Document images with source code:
==================================================
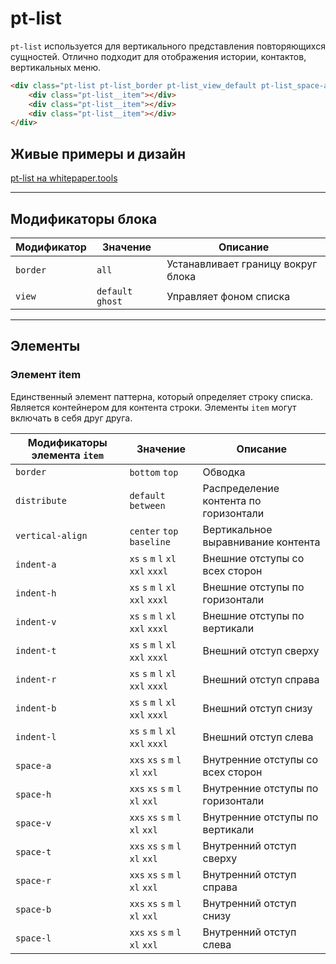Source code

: # pt-list

`pt-list` используется для вертикального представления повторяющихся сущностей. Отлично подходит для отображения истории, контактов, вертикальных меню.

```html
<div class="pt-list pt-list_border pt-list_view_default pt-list_space-a_m pt-list_distribute_between">
	<div class="pt-list__item"></div>
	<div class="pt-list__item"></div>
	<div class="pt-list__item"></div>
</div>
```

## Живые примеры и дизайн

[pt-list на whitepaper.tools](http://whitepaper.tools/doc.html#/pt-list)

___


## Модификаторы блока

Модификатор | Значение          | Описание
----------- | ----------------- | ----------------------------------
`border`    | `all`             | Устанавливает границу вокруг блока
`view`      | `default` `ghost` | Управляет фоном списка

___


## Элементы

### Элемент item

Единственный элемент паттерна, который определяет строку списка. Является контейнером для контента строки. Элементы `item` могут включать в себя друг друга.

Модификаторы элемента `item` | Значение                           | Описание
---------------------------- | ---------------------------------- | -------------------------------------
`border`                     | `bottom` `top`                     | Обводка
`distribute`                 | `default` `between`                | Распределение контента по горизонтали
`vertical-align`             | `center` `top` `baseline`          | Вертикальное выравнивание контента
`indent-a`                   | `xs` `s` `m` `l` `xl` `xxl` `xxxl` | Внешние отступы со всех сторон
`indent-h`                   | `xs` `s` `m` `l` `xl` `xxl` `xxxl` | Внешние отступы по горизонтали
`indent-v`                   | `xs` `s` `m` `l` `xl` `xxl` `xxxl` | Внешние отступы по вертикали
`indent-t`                   | `xs` `s` `m` `l` `xl` `xxl` `xxxl` | Внешний отступ сверху
`indent-r`                   | `xs` `s` `m` `l` `xl` `xxl` `xxxl` | Внешний отступ справа
`indent-b`                   | `xs` `s` `m` `l` `xl` `xxl` `xxxl` | Внешний отступ снизу
`indent-l`                   | `xs` `s` `m` `l` `xl` `xxl` `xxxl` | Внешний отступ слева
`space-a`                    | `xxs` `xs` `s` `m` `l` `xl` `xxl`  | Внутренние отступы со всех сторон
`space-h`                    | `xxs` `xs` `s` `m` `l` `xl` `xxl`  | Внутренние отступы по горизонтали
`space-v`                    | `xxs` `xs` `s` `m` `l` `xl` `xxl`  | Внутренние отступы по вертикали
`space-t`                    | `xxs` `xs` `s` `m` `l` `xl` `xxl`  | Внутренний отступ сверху
`space-r`                    | `xxs` `xs` `s` `m` `l` `xl` `xxl`  | Внутренний отступ справа
`space-b`                    | `xxs` `xs` `s` `m` `l` `xl` `xxl`  | Внутренний отступ снизу
`space-l`                    | `xxs` `xs` `s` `m` `l` `xl` `xxl`  | Внутренний отступ слева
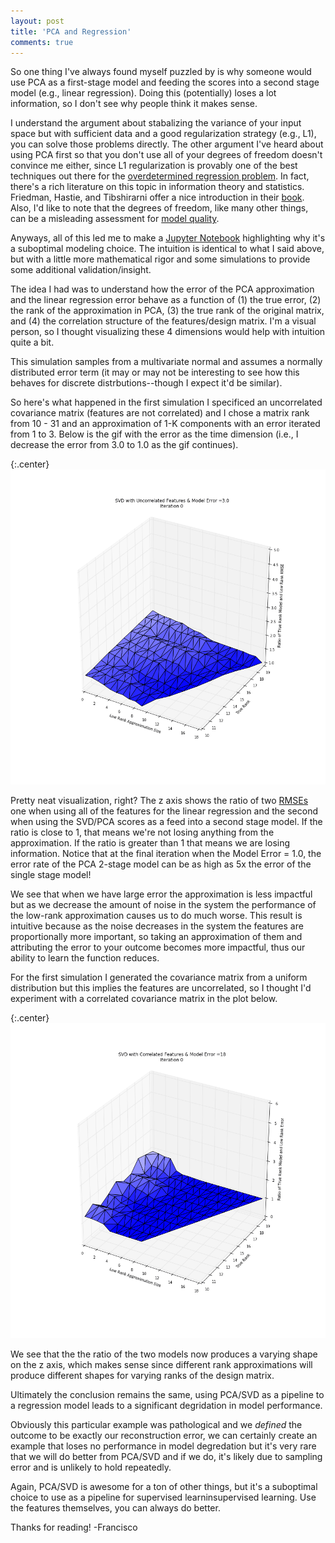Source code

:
 ```yaml
---
layout: post
title: 'PCA and Regression'
comments: true
---
```


So one thing I've always found myself puzzled by is why someone would use PCA as a first-stage model and feeding the scores into a second stage model (e.g., linear regression). Doing this (potentially) loses a lot information, so I don't see why people think it makes sense. 

I understand the argument about stabalizing the variance of your input space but with sufficient data and a good regularization strategy (e.g., L1), you can solve those problems directly. The other argument I've heard about using PCA first so that you don't use all of your degrees of freedom doesn't convince me either, since L1 regularization is provably one of the best techniques out there for the [overdetermined regression problem](https://people.eecs.berkeley.edu/~wainwrig/Papers/Wai09_Sharp_Journal.pdf). In fact, there's a rich literature on this topic in information theory and statistics. Friedman, Hastie, and Tibshirarni offer a nice introduction in their [book](http://statweb.stanford.edu/~tibs/ElemStatLearn/printings/ESLII_print10.pdf). Also, I'd like to note that the degrees of freedom, like many other things, can be a misleading assessment for [model quality](https://web.stanford.edu/~hastie/Papers/df_paper_LJrev6.pdf).

Anyways, all of this led me to make a [Jupyter Notebook](https://github.com/franciscojavierarceo/Python/blob/master/SVD%20and%20Regression.ipynb) highlighting why it's a suboptimal modeling choice. The intuition is identical to what I said above, but with a little more mathematical rigor and some simulations to provide some additional validation/insight. 

The idea I had was to understand how the error of the PCA approximation and the linear regression error behave as a function of (1) the true error, (2) the rank of the approximation in PCA, (3) the true rank of the original matrix, and (4) the correlation structure of the features/design matrix. I'm a visual person, so I thought visualizing these 4 dimensions would help with intuition quite a bit. 

This simulation samples from a multivariate normal and assumes a normally distributed error term (it may or may not be interesting to see how this behaves for discrete distrbutions--though I expect it'd be similar).

So here's what happened in the first simulation I specificed an uncorrelated covariance matrix (features are not correlated) and I chose a matrix rank from 10 - 31 and an approximation of 1-K components with an error iterated from 1 to 3. Below is the gif with the error as the time dimension (i.e., I decrease the error from 3.0 to 1.0 as the gif continues).

{:.center}
![Whoaaa a 3d gif with a gradient](/assets/images/3dplot_gif.GIF)

Pretty neat visualization, right? The z axis shows the ratio of two [RMSEs](https://en.wikipedia.org/wiki/Root-mean-square_deviation) one when using all of the features for the linear regression and the second when using the SVD/PCA scores as a feed into a second stage model. If the ratio is close to 1, that means we're not losing anything from the approximation. If the ratio is greater than 1 that means we are losing information. Notice that at the final iteration when the Model Error = 1.0, the error rate of the PCA 2-stage model can be as high as 5x the error of the single stage model!

We see that when we have large error the approximation is less impactful but as we decrease the amount of noise in the system the performance of the low-rank approximation causes us to do much worse. This result is intuitive because as the noise decreases in the system the features are proportionally more important, so taking an approximation of them and attributing the error to your outcome becomes more impactful, thus our ability to learn the function reduces.

For the first simulation I generated the covariance matrix from a uniform distribution but this implies the features are uncorrelated, so I thought I'd experiment with a correlated covariance matrix  in the plot below.

{:.center}
![Even more gif, yay](/assets/images/3dplotcorr_gif.GIF)

We see that the the ratio of the two models now produces a varying shape on the z axis, which makes sense since different rank approximations will produce different shapes for varying ranks of the design matrix. 

Ultimately the conclusion remains the same, using PCA/SVD as a pipeline to a regression model leads to a significant degridation in model performance.

Obviously this particular example was pathological and we *defined* the outcome to be exactly our reconstruction error, we can certainly create an example that loses no performance in model degredation but it's very rare that we will do better from PCA/SVD and if we do, it's likely due to sampling error and is unlikely to hold repeatedly. 

Again, PCA/SVD is awesome for a ton of other things, but it's a suboptimal choice to use as a pipeline for supervised learninsupervised learning. Use the features themselves, you can always do better.

Thanks for reading!
-Francisco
==================================================
Each line in the data that holds the string "using" must be returned.

- _Task response_:
I understand the argument about stabalizing the variance of your input space but with sufficient data and a good regularization strategy (e.g., L1), you can solve those problems directly. The other argument I've heard about using PCA first so that you don't use all of your degrees of freedom doesn't convince me either, since L1 regularization is provably one of the best techniques out there for the [overdetermined regression problem](https://people.eecs.berkeley.edu/~wainwrig/Papers/Wai09_Sharp_Journal.pdf). In fact, there's a rich literature on this topic in information theory and statistics. Friedman, Hastie, and Tibshirarni offer a nice introduction in their [book](http://statweb.stanford.edu/~tibs/ElemStatLearn/printings/ESLII_print10.pdf). Also, I'd like to note that the degrees of freedom, like many other things, can be a misleading assessment for [model quality](https://web.stanford.edu/~hastie/Papers/df_paper_LJrev6.pdf).
Pretty neat visualization, right? The z axis shows the ratio of two [RMSEs](https://en.wikipedia.org/wiki/Root-mean-square_deviation) one when using all of the features for the linear regression and the second when using the SVD/PCA scores as a feed into a second stage model. If the ratio is close to 1, that means we're not losing anything from the approximation. If the ratio is greater than 1 that means we are losing information. Notice that at the final iteration when the Model Error = 1.0, the error rate of the PCA 2-stage model can be as high as 5x the error of the single stage model!
Ultimately the conclusion remains the same, using PCA/SVD as a pipeline to a regression model leads to a significant degridation in model performance.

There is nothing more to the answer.